History Native Americans and Mormons įremont-culture Native Americans lived near the perennial Fremont River in the northern part of the Capitol Reef Waterpocket Fold around the year 1000. Hundreds of miles of trails and unpaved roads lead into the equally scenic backcountry. A scenic drive shows park visitors some highlights, but it runs only a few miles from the main highway. The Fremont River has cut canyons through parts of the Waterpocket Fold, but most of the park is arid desert. The park is filled with canyons, cliffs, towers, domes, and arches. State Route 24 cuts through the park traveling east and west between Canyonlands National Park and Bryce Canyon National Park, but few other paved roads invade the rugged landscape. The first paved road was constructed through the area in 1962. Early settlers referred to parallel impassable ridges as "reefs", from which the park gets the second half of its name. The fold forms a north-to-south barrier that has barely been breached by roads. The area was named for a line of white domes and cliffs of Navajo Sandstone, each of which looks somewhat like the United States Capitol building, that run from the Fremont River to Pleasant Creek on the Waterpocket Fold. The park is filled with brilliantly colored sandstone cliffs, gleaming white domes, and contrasting layers of stone and earth. This warp, probably caused by the same colliding continental plates that created the Rocky Mountains, has weathered and eroded over millennia to expose layers of rock and fossils. In this fold, newer and older layers of earth folded over each other in an S-shape. It is the largest exposed monocline in North America. Ĭapitol Reef encompasses the Waterpocket Fold, a warp in the earth's crust that is 65 million years old. Locally, reef refers to any rocky barrier to land travel, just as ocean reefs are barriers to sea travel. The park was named for its whitish Navajo Sandstone cliffs with dome formations-similar to the white domes often placed on capitol buildings-that run from the Fremont River to Pleasant Creek on the Waterpocket Fold.

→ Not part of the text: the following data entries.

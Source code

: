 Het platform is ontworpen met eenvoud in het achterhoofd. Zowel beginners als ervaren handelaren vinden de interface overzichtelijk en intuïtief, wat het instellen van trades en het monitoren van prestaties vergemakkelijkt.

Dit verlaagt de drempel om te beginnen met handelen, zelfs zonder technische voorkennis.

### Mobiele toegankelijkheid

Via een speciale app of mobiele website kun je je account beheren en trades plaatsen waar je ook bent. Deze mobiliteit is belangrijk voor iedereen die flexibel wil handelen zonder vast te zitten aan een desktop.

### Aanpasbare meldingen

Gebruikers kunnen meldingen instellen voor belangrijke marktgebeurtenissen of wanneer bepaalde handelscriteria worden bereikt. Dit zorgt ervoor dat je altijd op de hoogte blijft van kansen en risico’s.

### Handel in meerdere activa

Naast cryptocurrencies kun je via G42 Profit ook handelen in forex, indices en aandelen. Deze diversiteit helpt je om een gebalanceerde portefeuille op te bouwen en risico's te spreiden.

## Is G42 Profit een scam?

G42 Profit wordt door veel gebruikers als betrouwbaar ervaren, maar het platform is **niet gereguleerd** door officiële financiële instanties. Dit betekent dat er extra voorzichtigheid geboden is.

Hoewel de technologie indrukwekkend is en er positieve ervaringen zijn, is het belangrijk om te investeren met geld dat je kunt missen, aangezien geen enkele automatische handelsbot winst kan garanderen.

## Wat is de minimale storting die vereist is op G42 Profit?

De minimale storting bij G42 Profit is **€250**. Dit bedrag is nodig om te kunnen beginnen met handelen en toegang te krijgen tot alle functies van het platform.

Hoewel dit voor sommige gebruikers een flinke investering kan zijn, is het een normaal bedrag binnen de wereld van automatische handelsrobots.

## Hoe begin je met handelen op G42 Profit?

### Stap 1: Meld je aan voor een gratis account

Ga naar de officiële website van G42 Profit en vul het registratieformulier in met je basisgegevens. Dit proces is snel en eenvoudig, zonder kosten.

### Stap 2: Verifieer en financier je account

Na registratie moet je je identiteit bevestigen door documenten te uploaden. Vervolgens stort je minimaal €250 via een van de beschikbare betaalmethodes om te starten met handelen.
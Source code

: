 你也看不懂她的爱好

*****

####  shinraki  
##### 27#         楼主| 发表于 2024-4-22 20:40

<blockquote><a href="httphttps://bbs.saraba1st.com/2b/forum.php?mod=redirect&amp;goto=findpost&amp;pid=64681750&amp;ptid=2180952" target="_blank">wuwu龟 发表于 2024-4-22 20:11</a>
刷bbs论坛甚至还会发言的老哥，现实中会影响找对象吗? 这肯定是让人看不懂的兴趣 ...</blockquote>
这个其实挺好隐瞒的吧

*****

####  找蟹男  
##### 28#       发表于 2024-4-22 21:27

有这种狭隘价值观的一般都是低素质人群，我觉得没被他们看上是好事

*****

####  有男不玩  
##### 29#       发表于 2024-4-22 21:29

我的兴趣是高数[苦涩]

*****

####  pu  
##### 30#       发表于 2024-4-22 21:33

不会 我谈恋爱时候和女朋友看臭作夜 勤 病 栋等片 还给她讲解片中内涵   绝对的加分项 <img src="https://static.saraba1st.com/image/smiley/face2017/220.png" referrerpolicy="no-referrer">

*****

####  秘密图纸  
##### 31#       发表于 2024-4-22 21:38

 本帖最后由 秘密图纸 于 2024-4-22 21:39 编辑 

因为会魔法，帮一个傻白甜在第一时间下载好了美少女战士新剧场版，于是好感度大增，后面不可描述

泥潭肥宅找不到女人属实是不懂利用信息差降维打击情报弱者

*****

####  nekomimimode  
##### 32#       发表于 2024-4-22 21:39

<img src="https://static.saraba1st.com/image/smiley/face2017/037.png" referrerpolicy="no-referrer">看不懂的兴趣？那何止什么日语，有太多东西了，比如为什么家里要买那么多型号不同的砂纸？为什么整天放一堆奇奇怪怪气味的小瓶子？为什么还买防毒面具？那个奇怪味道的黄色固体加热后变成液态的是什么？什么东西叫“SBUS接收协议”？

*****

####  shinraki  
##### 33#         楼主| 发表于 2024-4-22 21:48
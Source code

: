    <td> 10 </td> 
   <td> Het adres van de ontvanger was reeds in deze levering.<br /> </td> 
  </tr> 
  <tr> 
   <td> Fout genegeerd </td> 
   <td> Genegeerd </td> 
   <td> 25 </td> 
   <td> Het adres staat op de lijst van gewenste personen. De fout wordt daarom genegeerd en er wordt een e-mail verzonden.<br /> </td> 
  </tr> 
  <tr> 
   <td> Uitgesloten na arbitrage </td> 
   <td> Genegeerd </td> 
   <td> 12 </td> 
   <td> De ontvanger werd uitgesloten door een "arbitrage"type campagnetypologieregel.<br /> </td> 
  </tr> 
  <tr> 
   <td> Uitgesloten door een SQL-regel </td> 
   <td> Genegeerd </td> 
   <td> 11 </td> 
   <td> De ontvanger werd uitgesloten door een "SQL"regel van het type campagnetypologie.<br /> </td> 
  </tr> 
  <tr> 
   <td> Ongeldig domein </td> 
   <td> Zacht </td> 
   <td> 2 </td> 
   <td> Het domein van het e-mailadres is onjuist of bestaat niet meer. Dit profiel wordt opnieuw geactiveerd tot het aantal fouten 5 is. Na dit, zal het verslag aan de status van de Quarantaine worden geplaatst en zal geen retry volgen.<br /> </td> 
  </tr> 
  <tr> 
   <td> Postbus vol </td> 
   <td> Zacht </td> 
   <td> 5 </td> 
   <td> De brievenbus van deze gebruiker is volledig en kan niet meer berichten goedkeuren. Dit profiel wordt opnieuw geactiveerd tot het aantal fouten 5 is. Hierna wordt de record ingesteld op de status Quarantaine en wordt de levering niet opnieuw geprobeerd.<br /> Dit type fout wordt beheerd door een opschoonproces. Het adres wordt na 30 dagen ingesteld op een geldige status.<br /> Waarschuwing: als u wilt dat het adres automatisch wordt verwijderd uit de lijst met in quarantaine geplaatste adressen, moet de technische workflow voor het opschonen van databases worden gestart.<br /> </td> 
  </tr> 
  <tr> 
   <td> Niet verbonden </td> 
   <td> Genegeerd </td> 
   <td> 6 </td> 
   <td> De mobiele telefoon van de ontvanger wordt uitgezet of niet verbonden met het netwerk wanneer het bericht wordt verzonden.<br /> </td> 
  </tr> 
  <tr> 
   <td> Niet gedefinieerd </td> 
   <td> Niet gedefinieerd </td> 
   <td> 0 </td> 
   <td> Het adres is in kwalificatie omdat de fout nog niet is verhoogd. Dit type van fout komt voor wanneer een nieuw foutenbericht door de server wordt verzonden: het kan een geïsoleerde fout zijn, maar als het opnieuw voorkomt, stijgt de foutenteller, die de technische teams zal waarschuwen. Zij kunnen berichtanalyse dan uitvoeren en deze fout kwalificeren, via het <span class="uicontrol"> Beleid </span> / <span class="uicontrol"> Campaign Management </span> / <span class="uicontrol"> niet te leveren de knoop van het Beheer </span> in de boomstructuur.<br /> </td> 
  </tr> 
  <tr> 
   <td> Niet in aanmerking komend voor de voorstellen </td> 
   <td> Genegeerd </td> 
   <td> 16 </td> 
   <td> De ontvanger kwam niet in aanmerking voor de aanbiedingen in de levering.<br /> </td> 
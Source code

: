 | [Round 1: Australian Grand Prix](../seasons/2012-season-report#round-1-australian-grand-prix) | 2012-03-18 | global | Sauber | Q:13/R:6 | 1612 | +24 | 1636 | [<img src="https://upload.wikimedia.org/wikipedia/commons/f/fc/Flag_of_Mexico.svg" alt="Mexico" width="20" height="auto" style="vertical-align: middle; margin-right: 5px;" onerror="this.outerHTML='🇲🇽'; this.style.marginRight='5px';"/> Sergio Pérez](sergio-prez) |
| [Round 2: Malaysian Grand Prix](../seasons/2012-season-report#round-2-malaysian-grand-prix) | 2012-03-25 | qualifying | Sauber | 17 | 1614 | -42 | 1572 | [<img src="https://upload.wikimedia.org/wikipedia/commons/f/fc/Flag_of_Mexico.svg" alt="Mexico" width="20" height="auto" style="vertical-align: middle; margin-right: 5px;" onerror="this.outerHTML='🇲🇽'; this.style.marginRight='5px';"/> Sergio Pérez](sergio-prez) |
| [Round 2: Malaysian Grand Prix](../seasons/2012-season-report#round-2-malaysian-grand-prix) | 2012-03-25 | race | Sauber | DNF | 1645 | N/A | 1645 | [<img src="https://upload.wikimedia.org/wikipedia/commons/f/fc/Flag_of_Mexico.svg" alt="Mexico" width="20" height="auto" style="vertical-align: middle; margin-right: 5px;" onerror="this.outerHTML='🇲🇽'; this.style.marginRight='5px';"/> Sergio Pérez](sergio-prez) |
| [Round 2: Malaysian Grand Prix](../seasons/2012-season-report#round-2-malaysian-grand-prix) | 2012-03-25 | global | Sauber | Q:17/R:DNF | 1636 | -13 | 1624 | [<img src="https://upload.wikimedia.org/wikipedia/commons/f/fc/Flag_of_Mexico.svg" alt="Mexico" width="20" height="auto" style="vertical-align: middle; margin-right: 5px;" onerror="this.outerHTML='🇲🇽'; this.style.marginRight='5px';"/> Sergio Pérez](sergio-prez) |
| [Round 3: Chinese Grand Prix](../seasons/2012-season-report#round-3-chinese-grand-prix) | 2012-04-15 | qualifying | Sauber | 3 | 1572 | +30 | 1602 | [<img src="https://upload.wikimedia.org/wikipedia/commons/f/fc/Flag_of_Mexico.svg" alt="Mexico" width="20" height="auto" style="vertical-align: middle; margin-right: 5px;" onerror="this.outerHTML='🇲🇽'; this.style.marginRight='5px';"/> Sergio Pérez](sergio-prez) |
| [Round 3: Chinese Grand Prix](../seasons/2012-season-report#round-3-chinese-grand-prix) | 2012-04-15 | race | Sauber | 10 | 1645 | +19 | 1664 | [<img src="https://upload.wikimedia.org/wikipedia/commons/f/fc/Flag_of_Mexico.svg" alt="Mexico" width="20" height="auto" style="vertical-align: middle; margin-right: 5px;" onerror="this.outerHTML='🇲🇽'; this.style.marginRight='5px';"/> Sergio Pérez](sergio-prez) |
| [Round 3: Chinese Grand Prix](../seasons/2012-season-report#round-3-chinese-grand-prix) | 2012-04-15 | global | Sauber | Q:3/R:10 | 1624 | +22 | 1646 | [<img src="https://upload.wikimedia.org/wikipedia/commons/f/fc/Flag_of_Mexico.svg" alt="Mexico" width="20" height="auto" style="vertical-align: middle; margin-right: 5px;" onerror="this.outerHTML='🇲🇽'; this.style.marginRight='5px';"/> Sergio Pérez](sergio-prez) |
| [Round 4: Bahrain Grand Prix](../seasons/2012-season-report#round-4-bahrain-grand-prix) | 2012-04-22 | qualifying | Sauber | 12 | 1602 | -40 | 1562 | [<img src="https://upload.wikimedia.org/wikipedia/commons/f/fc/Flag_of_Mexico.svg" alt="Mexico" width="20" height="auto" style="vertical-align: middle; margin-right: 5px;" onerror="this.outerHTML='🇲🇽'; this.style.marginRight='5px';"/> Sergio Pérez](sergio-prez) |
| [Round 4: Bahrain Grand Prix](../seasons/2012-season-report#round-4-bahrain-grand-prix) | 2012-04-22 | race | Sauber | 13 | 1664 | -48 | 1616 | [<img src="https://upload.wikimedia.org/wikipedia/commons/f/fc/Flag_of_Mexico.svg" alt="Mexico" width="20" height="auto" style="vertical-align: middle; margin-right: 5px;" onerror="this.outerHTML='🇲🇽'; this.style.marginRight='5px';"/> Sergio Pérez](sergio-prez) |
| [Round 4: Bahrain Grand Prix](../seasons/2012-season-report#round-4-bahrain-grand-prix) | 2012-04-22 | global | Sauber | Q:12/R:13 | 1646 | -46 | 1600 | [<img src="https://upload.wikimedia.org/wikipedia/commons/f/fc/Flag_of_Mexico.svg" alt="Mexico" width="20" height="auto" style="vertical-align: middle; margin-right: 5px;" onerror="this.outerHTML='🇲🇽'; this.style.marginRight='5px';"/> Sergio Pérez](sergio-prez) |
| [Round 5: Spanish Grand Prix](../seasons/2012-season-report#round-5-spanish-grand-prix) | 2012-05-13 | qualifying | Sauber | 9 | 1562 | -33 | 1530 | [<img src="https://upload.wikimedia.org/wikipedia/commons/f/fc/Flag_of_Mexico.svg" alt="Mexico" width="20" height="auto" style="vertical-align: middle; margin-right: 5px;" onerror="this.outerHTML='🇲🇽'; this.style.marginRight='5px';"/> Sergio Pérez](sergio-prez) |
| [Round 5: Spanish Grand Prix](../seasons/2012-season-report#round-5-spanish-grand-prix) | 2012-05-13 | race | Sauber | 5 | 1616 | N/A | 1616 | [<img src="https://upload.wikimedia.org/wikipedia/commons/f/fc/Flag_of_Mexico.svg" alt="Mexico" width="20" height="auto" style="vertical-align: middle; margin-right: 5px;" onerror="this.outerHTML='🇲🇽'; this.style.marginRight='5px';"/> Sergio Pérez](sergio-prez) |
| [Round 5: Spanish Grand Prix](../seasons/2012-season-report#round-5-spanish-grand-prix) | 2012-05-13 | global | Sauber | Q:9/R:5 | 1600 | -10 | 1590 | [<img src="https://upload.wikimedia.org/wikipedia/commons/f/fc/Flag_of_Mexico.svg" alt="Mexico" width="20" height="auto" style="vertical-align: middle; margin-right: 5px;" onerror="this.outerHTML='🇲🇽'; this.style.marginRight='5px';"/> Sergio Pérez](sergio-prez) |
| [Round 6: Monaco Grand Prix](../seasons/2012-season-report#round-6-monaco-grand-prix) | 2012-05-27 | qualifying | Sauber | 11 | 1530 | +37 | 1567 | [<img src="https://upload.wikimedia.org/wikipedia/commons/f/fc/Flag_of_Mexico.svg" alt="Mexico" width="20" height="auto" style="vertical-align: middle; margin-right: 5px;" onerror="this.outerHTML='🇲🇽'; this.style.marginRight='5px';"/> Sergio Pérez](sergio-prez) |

Capitol Reef is an especially rugged and spectacular segment of the Waterpocket Fold by the Fremont River. The majority of the nearly 100 mi (160 km) long up-thrust formation called the Waterpocket Fold-a rocky spine extending from Thousand Lake Mountain to Lake Powell-is preserved within the park.

Road access was improved in 1962 with the construction of State Route 24 through the Fremont River Canyon. Roosevelt to protect the area's colorful canyons, ridges, buttes, and monoliths however, it was not until 1950 that the area officially opened to the public. Capitol Reef National Park was designated a national monument on August 2, 1937, by President Franklin D. Partially in Wayne County, Utah, the area was originally named "Wayne Wonderland" in the 1920s by local boosters Ephraim P. The park was established in 1971 to preserve 241,904 acres (377.98 sq mi 97,895.08 ha 978.95 km 2) of desert landscape and is open all year, with May through September being the highest visitation months.

The park is approximately 60 miles (97 km) long on its north–south axis and just 6 miles (9.7 km) wide on average.